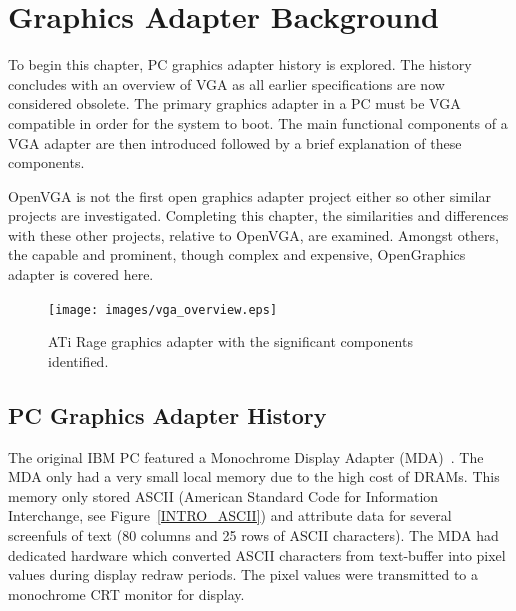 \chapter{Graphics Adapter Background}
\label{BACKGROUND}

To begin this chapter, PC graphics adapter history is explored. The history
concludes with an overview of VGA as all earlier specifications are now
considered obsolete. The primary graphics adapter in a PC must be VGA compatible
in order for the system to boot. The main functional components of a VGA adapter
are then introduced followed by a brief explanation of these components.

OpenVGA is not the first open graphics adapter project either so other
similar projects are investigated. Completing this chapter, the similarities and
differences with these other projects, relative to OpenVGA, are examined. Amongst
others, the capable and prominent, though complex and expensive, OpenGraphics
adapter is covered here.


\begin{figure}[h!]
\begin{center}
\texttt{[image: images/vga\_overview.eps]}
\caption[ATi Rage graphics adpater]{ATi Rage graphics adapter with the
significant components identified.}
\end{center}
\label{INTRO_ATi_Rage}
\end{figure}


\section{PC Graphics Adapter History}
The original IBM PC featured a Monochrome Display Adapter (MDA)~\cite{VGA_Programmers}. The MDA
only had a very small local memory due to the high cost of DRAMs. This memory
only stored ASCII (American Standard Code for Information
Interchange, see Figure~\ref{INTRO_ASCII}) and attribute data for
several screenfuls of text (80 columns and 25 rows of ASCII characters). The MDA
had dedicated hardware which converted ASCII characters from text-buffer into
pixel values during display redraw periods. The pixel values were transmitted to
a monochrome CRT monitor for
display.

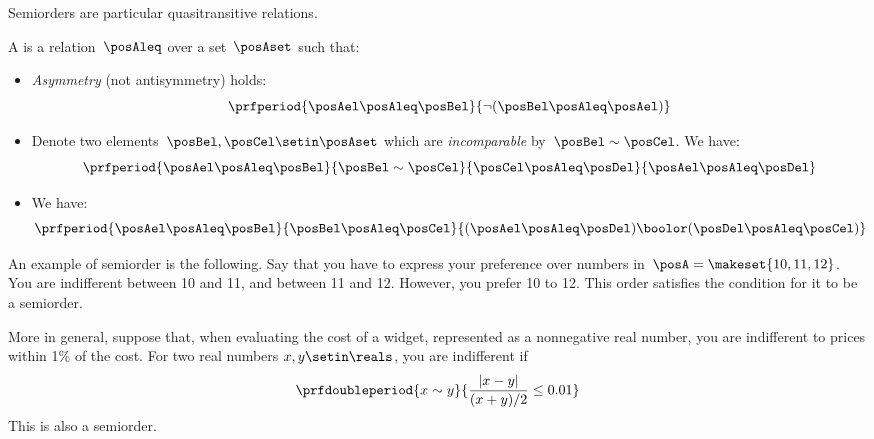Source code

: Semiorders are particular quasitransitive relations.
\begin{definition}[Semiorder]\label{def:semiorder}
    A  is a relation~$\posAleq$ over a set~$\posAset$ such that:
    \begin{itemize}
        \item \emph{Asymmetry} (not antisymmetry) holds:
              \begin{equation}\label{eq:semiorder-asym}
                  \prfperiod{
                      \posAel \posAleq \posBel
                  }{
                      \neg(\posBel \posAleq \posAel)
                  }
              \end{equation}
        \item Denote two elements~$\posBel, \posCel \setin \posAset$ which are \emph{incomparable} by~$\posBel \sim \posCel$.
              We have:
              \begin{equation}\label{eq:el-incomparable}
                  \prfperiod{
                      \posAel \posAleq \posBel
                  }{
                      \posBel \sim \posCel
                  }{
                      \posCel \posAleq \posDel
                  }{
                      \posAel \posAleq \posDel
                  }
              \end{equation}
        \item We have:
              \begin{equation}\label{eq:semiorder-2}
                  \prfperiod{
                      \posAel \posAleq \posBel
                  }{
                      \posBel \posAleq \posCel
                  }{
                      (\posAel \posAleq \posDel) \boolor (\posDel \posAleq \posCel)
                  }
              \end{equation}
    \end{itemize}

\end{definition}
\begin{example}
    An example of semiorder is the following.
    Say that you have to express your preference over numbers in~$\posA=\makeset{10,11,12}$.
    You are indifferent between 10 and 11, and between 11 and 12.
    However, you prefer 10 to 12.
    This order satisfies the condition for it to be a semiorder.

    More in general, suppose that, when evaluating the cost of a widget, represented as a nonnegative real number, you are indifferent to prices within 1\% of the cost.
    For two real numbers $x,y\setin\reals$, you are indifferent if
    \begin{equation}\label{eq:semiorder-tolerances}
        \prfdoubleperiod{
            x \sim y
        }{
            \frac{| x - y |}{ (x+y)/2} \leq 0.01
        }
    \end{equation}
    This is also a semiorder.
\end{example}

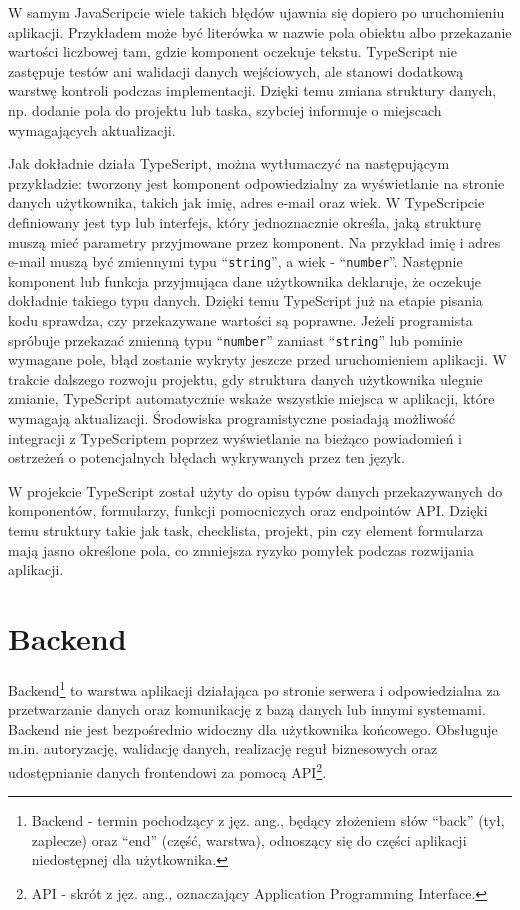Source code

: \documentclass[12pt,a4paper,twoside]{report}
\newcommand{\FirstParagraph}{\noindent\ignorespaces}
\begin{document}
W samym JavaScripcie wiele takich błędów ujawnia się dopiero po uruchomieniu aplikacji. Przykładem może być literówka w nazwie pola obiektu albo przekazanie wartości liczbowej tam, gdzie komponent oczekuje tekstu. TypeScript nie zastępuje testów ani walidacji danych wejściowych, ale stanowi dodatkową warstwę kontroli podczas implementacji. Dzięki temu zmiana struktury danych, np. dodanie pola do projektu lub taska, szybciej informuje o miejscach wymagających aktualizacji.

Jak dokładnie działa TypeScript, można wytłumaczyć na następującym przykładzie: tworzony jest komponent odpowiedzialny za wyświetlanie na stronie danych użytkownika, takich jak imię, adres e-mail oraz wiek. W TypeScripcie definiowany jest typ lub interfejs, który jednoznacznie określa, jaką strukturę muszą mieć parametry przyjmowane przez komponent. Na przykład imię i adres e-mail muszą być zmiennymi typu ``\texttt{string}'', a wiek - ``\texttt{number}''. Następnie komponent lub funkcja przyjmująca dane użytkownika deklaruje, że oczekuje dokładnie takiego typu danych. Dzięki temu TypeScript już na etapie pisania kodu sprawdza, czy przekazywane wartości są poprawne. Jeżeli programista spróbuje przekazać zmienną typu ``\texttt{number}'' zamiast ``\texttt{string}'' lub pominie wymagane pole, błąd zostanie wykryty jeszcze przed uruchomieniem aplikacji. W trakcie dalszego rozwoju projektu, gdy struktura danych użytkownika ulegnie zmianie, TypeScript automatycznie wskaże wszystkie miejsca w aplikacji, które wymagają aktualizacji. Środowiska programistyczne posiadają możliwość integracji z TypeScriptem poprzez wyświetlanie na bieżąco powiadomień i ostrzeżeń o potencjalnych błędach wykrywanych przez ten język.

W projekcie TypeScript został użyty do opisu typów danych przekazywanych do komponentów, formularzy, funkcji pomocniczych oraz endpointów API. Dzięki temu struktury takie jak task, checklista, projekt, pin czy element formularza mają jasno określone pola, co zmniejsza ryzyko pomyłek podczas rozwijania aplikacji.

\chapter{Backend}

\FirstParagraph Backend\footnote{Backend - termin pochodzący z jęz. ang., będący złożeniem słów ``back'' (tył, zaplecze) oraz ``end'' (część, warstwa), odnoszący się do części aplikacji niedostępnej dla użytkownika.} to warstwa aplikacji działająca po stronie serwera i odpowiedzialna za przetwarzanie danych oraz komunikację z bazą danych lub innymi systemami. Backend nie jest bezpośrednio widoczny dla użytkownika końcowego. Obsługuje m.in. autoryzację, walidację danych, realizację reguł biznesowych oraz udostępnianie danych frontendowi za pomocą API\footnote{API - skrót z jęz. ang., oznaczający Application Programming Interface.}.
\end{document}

ACTIVITY → Reproduce exactly the lines of the records above from the one with "is a relation~$\posAleq$" to the one with "(\posAel \posAleq \posDel)", both included, and leave out everything else.

ANSWER FOR THE TASK →
    A  is a relation~$\posAleq$ over a set~$\posAset$ such that:
    \begin{itemize}
        \item \emph{Asymmetry} (not antisymmetry) holds:
              \begin{equation}\label{eq:semiorder-asym}
                  \prfperiod{
                      \posAel \posAleq \posBel
                  }{
                      \neg(\posBel \posAleq \posAel)
                  }
              \end{equation}
        \item Denote two elements~$\posBel, \posCel \setin \posAset$ which are \emph{incomparable} by~$\posBel \sim \posCel$.
              We have:
              \begin{equation}\label{eq:el-incomparable}
                  \prfperiod{
                      \posAel \posAleq \posBel
                  }{
                      \posBel \sim \posCel
                  }{
                      \posCel \posAleq \posDel
                  }{
                      \posAel \posAleq \posDel
                  }
              \end{equation}
        \item We have:
              \begin{equation}\label{eq:semiorder-2}
                  \prfperiod{
                      \posAel \posAleq \posBel
                  }{
                      \posBel \posAleq \posCel
                  }{
                      (\posAel \posAleq \posDel) \boolor (\posDel \posAleq \posCel)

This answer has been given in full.